## To do:
Return the listing in full, word for word.

__________

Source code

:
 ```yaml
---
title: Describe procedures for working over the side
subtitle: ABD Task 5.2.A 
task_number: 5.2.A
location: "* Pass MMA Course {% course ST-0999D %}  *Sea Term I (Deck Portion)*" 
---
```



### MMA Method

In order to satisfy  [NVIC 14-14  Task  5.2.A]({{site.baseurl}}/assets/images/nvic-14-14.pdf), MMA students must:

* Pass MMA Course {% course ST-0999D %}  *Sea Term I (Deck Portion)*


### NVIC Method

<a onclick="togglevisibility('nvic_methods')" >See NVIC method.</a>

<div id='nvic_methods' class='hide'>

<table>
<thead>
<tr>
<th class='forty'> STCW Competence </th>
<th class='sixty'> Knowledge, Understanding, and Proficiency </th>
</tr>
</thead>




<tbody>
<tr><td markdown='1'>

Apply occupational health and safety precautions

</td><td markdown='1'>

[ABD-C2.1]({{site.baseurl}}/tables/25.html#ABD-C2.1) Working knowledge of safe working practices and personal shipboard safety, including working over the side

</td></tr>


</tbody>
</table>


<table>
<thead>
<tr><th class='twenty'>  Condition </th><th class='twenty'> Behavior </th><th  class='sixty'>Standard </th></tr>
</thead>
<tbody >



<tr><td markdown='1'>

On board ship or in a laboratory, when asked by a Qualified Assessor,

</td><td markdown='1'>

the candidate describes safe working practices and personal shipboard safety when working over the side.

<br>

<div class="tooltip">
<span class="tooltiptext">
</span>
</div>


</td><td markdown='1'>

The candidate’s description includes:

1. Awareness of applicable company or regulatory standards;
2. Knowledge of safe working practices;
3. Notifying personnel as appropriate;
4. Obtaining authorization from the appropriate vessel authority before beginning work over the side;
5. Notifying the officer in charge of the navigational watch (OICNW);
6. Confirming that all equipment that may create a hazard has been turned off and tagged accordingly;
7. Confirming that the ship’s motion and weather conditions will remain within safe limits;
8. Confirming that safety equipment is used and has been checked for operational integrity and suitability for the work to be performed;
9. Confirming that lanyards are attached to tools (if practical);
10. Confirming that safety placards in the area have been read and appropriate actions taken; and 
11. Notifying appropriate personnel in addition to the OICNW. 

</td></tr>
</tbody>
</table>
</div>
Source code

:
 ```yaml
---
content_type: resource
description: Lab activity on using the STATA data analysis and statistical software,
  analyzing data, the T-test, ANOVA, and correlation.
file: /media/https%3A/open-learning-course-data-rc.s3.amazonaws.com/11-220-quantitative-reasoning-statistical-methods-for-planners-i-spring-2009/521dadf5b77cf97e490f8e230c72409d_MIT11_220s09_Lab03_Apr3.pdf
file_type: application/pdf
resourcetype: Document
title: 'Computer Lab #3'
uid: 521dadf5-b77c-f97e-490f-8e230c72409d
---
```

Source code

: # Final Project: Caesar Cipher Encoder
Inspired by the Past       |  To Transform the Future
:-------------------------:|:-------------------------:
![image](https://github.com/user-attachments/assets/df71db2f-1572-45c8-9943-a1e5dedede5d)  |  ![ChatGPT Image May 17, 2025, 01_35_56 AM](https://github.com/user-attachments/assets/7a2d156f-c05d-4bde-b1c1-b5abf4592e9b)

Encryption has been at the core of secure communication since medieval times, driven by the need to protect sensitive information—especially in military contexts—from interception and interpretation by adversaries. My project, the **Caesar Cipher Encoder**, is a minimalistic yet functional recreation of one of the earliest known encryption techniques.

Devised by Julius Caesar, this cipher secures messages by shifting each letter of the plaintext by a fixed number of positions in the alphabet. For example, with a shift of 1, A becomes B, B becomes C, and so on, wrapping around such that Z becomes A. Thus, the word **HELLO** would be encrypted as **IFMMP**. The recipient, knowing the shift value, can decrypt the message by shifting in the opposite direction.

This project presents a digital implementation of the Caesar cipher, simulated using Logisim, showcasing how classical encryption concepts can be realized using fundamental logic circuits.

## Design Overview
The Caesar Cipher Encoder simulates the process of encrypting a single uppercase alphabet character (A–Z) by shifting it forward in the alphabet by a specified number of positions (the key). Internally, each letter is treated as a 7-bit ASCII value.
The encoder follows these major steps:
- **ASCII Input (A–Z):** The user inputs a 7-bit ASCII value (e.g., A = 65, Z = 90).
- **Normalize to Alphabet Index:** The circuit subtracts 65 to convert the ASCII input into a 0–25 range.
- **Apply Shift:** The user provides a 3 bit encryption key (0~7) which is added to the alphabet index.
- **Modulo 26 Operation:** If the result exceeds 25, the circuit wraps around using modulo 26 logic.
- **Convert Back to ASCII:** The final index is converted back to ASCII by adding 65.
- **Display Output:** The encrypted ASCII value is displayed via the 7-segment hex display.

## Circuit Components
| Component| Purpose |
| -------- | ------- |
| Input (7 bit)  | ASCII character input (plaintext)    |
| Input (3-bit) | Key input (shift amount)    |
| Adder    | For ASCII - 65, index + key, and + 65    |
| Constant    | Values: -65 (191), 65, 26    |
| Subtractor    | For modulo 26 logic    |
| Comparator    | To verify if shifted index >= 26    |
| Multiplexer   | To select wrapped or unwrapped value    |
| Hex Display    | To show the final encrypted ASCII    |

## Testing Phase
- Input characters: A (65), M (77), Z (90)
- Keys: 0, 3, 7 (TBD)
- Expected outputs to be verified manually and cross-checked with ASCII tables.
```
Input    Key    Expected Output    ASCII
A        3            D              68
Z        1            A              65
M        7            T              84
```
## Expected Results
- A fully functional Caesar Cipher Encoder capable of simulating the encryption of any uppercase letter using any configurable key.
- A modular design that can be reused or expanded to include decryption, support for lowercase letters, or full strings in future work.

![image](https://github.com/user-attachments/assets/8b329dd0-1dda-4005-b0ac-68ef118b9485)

__________

## Problem solution:
Source code

:
 ```yaml
---
title: Describe procedures for working over the side
subtitle: ABD Task 5.2.A 
task_number: 5.2.A
location: "* Pass MMA Course {% course ST-0999D %}  *Sea Term I (Deck Portion)*" 
---
```



### MMA Method

In order to satisfy  [NVIC 14-14  Task  5.2.A]({{site.baseurl}}/assets/images/nvic-14-14.pdf), MMA students must:

* Pass MMA Course {% course ST-0999D %}  *Sea Term I (Deck Portion)*


### NVIC Method

<a onclick="togglevisibility('nvic_methods')" >See NVIC method.</a>

<div id='nvic_methods' class='hide'>

<table>
<thead>
<tr>
<th class='forty'> STCW Competence </th>
<th class='sixty'> Knowledge, Understanding, and Proficiency </th>
</tr>
</thead>




<tbody>
<tr><td markdown='1'>

Apply occupational health and safety precautions

</td><td markdown='1'>

[ABD-C2.1]({{site.baseurl}}/tables/25.html#ABD-C2.1) Working knowledge of safe working practices and personal shipboard safety, including working over the side

</td></tr>


</tbody>
</table>


<table>
<thead>
<tr><th class='twenty'>  Condition </th><th class='twenty'> Behavior </th><th  class='sixty'>Standard </th></tr>
</thead>
<tbody >



<tr><td markdown='1'>

On board ship or in a laboratory, when asked by a Qualified Assessor,

</td><td markdown='1'>

the candidate describes safe working practices and personal shipboard safety when working over the side.

<br>

<div class="tooltip">
<span class="tooltiptext">
</span>
</div>


</td><td markdown='1'>

The candidate’s description includes:

1. Awareness of applicable company or regulatory standards;
2. Knowledge of safe working practices;
3. Notifying personnel as appropriate;
4. Obtaining authorization from the appropriate vessel authority before beginning work over the side;
5. Notifying the officer in charge of the navigational watch (OICNW);
6. Confirming that all equipment that may create a hazard has been turned off and tagged accordingly;
7. Confirming that the ship’s motion and weather conditions will remain within safe limits;
8. Confirming that safety equipment is used and has been checked for operational integrity and suitability for the work to be performed;
9. Confirming that lanyards are attached to tools (if practical);
10. Confirming that safety placards in the area have been read and appropriate actions taken; and 
11. Notifying appropriate personnel in addition to the OICNW. 

</td></tr>
</tbody>
</table>
</div>
Source code

:
 ```yaml
---
content_type: resource
description: Lab activity on using the STATA data analysis and statistical software,
  analyzing data, the T-test, ANOVA, and correlation.
file: /media/https%3A/open-learning-course-data-rc.s3.amazonaws.com/11-220-quantitative-reasoning-statistical-methods-for-planners-i-spring-2009/521dadf5b77cf97e490f8e230c72409d_MIT11_220s09_Lab03_Apr3.pdf
file_type: application/pdf
resourcetype: Document
title: 'Computer Lab #3'
uid: 521dadf5-b77c-f97e-490f-8e230c72409d
---
```

Source code

: # Final Project: Caesar Cipher Encoder
Inspired by the Past       |  To Transform the Future
:-------------------------:|:-------------------------:
![image](https://github.com/user-attachments/assets/df71db2f-1572-45c8-9943-a1e5dedede5d)  |  ![ChatGPT Image May 17, 2025, 01_35_56 AM](https://github.com/user-attachments/assets/7a2d156f-c05d-4bde-b1c1-b5abf4592e9b)

Encryption has been at the core of secure communication since medieval times, driven by the need to protect sensitive information—especially in military contexts—from interception and interpretation by adversaries. My project, the **Caesar Cipher Encoder**, is a minimalistic yet functional recreation of one of the earliest known encryption techniques.

Devised by Julius Caesar, this cipher secures messages by shifting each letter of the plaintext by a fixed number of positions in the alphabet. For example, with a shift of 1, A becomes B, B becomes C, and so on, wrapping around such that Z becomes A. Thus, the word **HELLO** would be encrypted as **IFMMP**. The recipient, knowing the shift value, can decrypt the message by shifting in the opposite direction.

This project presents a digital implementation of the Caesar cipher, simulated using Logisim, showcasing how classical encryption concepts can be realized using fundamental logic circuits.

## Design Overview
The Caesar Cipher Encoder simulates the process of encrypting a single uppercase alphabet character (A–Z) by shifting it forward in the alphabet by a specified number of positions (the key). Internally, each letter is treated as a 7-bit ASCII value.
The encoder follows these major steps:
- **ASCII Input (A–Z):** The user inputs a 7-bit ASCII value (e.g., A = 65, Z = 90).
- **Normalize to Alphabet Index:** The circuit subtracts 65 to convert the ASCII input into a 0–25 range.
- **Apply Shift:** The user provides a 3 bit encryption key (0~7) which is added to the alphabet index.
- **Modulo 26 Operation:** If the result exceeds 25, the circuit wraps around using modulo 26 logic.
- **Convert Back to ASCII:** The final index is converted back to ASCII by adding 65.
- **Display Output:** The encrypted ASCII value is displayed via the 7-segment hex display.

## Circuit Components
| Component| Purpose |
| -------- | ------- |
| Input (7 bit)  | ASCII character input (plaintext)    |
| Input (3-bit) | Key input (shift amount)    |
| Adder    | For ASCII - 65, index + key, and + 65    |
| Constant    | Values: -65 (191), 65, 26    |
| Subtractor    | For modulo 26 logic    |
| Comparator    | To verify if shifted index >= 26    |
| Multiplexer   | To select wrapped or unwrapped value    |
| Hex Display    | To show the final encrypted ASCII    |

## Testing Phase
- Input characters: A (65), M (77), Z (90)
- Keys: 0, 3, 7 (TBD)
- Expected outputs to be verified manually and cross-checked with ASCII tables.
```
Input    Key    Expected Output    ASCII
A        3            D              68
Z        1            A              65
M        7            T              84
```
## Expected Results
- A fully functional Caesar Cipher Encoder capable of simulating the encryption of any uppercase letter using any configurable key.
- A modular design that can be reused or expanded to include decryption, support for lowercase letters, or full strings in future work.

![image](https://github.com/user-attachments/assets/8b329dd0-1dda-4005-b0ac-68ef118b9485)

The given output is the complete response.